I can only imagine how awful it must have been to be a young gay man during that time - to have people celebrating what they claimed was the wrath of God - to have people you loved sicken and die before your eyes. I can see how it would colour your view of humanity. I only wonder that you are able to have faith in any of us!

Yes I am ashamed of the way some people acted - still act. But I am also grateful for those who stood up to prejudice and fear mongering and hatred. They provide light for the rest of us.

Colleen

Anonymous said...

Dear Dave,

maybe because I am younger, maybe because I knew about diseases from the very start of my life - for the first twenty years of my life I lived on the pink cloud created by my family. That changed the moment I started social science. I made friends easily with my fellow students. I am still very connected with a man I met there; yes he is gay, and yes after his parents I was the second person he outed him too. And there was the older woman who consumed drugs in her former life, she was selling her body to man, and she told me she had HIV.
For a very short moment I panicked, because I did not know enough about the disease before. I had myself tested (out of fea - had made dinner together - huh) and did as much reading and informing myself as possible.

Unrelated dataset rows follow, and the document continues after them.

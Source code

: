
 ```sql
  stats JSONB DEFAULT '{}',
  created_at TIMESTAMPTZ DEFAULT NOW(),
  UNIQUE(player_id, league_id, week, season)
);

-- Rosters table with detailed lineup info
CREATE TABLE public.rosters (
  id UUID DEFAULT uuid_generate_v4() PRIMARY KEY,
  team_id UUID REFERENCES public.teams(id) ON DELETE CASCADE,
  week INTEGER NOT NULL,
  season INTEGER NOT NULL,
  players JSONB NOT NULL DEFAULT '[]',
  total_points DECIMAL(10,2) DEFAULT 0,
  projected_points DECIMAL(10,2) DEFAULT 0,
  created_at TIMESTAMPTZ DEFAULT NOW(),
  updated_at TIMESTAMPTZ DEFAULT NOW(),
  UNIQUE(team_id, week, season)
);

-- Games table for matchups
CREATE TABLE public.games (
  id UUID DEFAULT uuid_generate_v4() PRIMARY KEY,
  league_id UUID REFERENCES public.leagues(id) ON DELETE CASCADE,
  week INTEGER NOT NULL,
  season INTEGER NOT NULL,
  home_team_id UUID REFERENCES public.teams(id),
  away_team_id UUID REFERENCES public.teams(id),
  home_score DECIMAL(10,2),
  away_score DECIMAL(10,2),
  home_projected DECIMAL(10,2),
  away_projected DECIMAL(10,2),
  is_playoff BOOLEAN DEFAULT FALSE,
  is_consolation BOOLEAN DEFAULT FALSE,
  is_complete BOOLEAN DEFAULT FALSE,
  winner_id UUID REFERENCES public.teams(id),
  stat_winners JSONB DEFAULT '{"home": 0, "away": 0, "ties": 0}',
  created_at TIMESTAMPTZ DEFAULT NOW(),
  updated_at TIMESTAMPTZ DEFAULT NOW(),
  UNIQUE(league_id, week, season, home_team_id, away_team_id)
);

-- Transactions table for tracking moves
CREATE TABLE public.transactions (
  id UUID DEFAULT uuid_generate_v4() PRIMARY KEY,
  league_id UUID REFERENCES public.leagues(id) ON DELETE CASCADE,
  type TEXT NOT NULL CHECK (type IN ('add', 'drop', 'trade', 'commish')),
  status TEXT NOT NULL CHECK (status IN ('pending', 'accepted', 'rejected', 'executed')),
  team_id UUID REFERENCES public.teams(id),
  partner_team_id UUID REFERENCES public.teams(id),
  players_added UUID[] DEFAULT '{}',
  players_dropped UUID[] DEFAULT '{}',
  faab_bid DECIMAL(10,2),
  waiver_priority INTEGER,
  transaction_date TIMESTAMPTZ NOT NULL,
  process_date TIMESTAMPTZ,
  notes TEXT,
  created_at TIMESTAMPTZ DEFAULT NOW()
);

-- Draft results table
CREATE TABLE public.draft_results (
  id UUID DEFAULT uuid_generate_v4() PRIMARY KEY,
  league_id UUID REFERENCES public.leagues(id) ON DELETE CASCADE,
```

Never, never did I think that HIV / Aids is something brought from God to punish a certain group of people. That is impossible for me to think. I have a congenital condition, maybe God wanted to punish me or my parents too?

Maybe its sheer luck that I was not infected I had so many blood transfusions when I was ill...?

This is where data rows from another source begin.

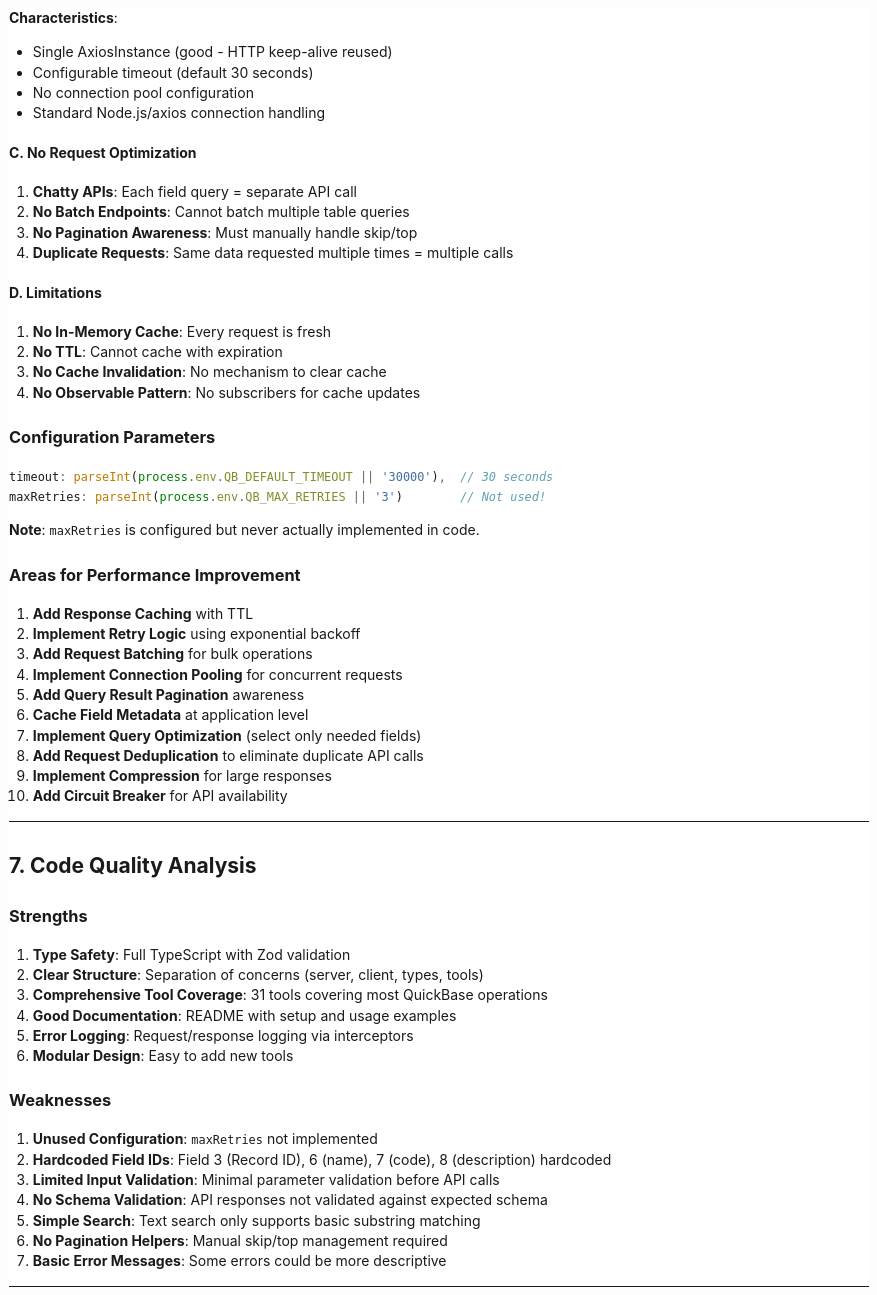 **Characteristics**:
- Single AxiosInstance (good - HTTP keep-alive reused)
- Configurable timeout (default 30 seconds)
- No connection pool configuration
- Standard Node.js/axios connection handling

#### C. No Request Optimization
1. **Chatty APIs**: Each field query = separate API call
2. **No Batch Endpoints**: Cannot batch multiple table queries
3. **No Pagination Awareness**: Must manually handle skip/top
4. **Duplicate Requests**: Same data requested multiple times = multiple calls

#### D. Limitations
1. **No In-Memory Cache**: Every request is fresh
2. **No TTL**: Cannot cache with expiration
3. **No Cache Invalidation**: No mechanism to clear cache
4. **No Observable Pattern**: No subscribers for cache updates

### Configuration Parameters
```typescript
timeout: parseInt(process.env.QB_DEFAULT_TIMEOUT || '30000'),  // 30 seconds
maxRetries: parseInt(process.env.QB_MAX_RETRIES || '3')        // Not used!
```

**Note**: `maxRetries` is configured but never actually implemented in code.

### Areas for Performance Improvement
1. **Add Response Caching** with TTL
2. **Implement Retry Logic** using exponential backoff
3. **Add Request Batching** for bulk operations
4. **Implement Connection Pooling** for concurrent requests
5. **Add Query Result Pagination** awareness
6. **Cache Field Metadata** at application level
7. **Implement Query Optimization** (select only needed fields)
8. **Add Request Deduplication** to eliminate duplicate API calls
9. **Implement Compression** for large responses
10. **Add Circuit Breaker** for API availability

---

## 7. Code Quality Analysis

### Strengths
1. **Type Safety**: Full TypeScript with Zod validation
2. **Clear Structure**: Separation of concerns (server, client, types, tools)
3. **Comprehensive Tool Coverage**: 31 tools covering most QuickBase operations
4. **Good Documentation**: README with setup and usage examples
5. **Error Logging**: Request/response logging via interceptors
6. **Modular Design**: Easy to add new tools

### Weaknesses
1. **Unused Configuration**: `maxRetries` not implemented
2. **Hardcoded Field IDs**: Field 3 (Record ID), 6 (name), 7 (code), 8 (description) hardcoded
3. **Limited Input Validation**: Minimal parameter validation before API calls
4. **No Schema Validation**: API responses not validated against expected schema
5. **Simple Search**: Text search only supports basic substring matching
6. **No Pagination Helpers**: Manual skip/top management required
7. **Basic Error Messages**: Some errors could be more descriptive

---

All I can say is, that I am sorry things happend like that.

Julia

Anonymous said...

>>Christians told us that God was punishing us. That God hated us.

Please Dave, I know you are Christian yourself. Those people may call themselves Christian, but they really aren't Christian at all. How they dare to speak for all of us, as if we all were filled with their hate!

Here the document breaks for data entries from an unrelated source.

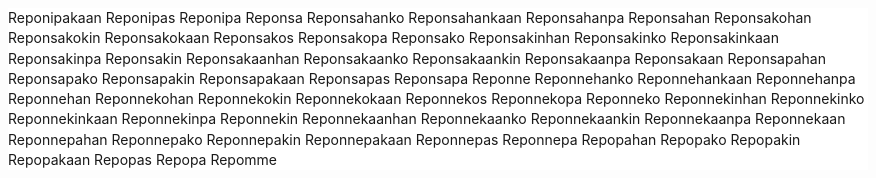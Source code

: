 Reponipakaan
Reponipas
Reponipa
Reponsa
Reponsahanko
Reponsahankaan
Reponsahanpa
Reponsahan
Reponsakohan
Reponsakokin
Reponsakokaan
Reponsakos
Reponsakopa
Reponsako
Reponsakinhan
Reponsakinko
Reponsakinkaan
Reponsakinpa
Reponsakin
Reponsakaanhan
Reponsakaanko
Reponsakaankin
Reponsakaanpa
Reponsakaan
Reponsapahan
Reponsapako
Reponsapakin
Reponsapakaan
Reponsapas
Reponsapa
Reponne
Reponnehanko
Reponnehankaan
Reponnehanpa
Reponnehan
Reponnekohan
Reponnekokin
Reponnekokaan
Reponnekos
Reponnekopa
Reponneko
Reponnekinhan
Reponnekinko
Reponnekinkaan
Reponnekinpa
Reponnekin
Reponnekaanhan
Reponnekaanko
Reponnekaankin
Reponnekaanpa
Reponnekaan
Reponnepahan
Reponnepako
Reponnepakin
Reponnepakaan
Reponnepas
Reponnepa
Repopahan
Repopako
Repopakin
Repopakaan
Repopas
Repopa
Repomme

AIDS is a terrible thing, and has affected all of us to one extent or another. Every death (from any cause) diminishes all of us.

Anonymous said...

Anon, where were your voices then? In fact where are they now when those from the Religious Right speak hate?

Anonymous said...

Thank you for this post, for taking the time to remember. I'm so sorry.

Anonymous said...

Well written Dave. Touching. Wish I could say things have gotten better. God is not punishing anyone - He is offering salvation to everyone. If someone chooses not to believe that is their choice. (God will not be mocked mind you.) We need not take on His job - we are told not to judge. We are also told to love. Let's put our efforts into loving and leave the rest to Him.

Shan said...

I was just a kid when AIDS surfaced in the US in the early '80s, but I well remember the attitudes around it by the middle of that decade. You've reminded me what a bizarre and pitiless response was offered - satisfaction in some circles, downright glee in others. Best you could hope for was a sort of 'at least it's not in my backyard' ambivalence.

I haven't thought about those times for many years. Our people were dying and their fellow Americans and Canadians were either completely detached or cheering.

Thank you for showing me how that must have felt.

wendy said...

I came out in the early '80's, moved from a small town to a larger one to look for a life I coudn't imagine possible where I came from. I remember the first stories about AIDS in San Francisco and the torrent of homophobia that followed in the media and in the streets.
I remember those years of fear and sadness and loss. My pastor at the Metropolitan Community Church died of AIDS. He was a wonderful, intelligent, funny man and I miss him to this day.
God was not punishing him, just sitting with him through a disease, caused by a virus that had no religious or political agenda.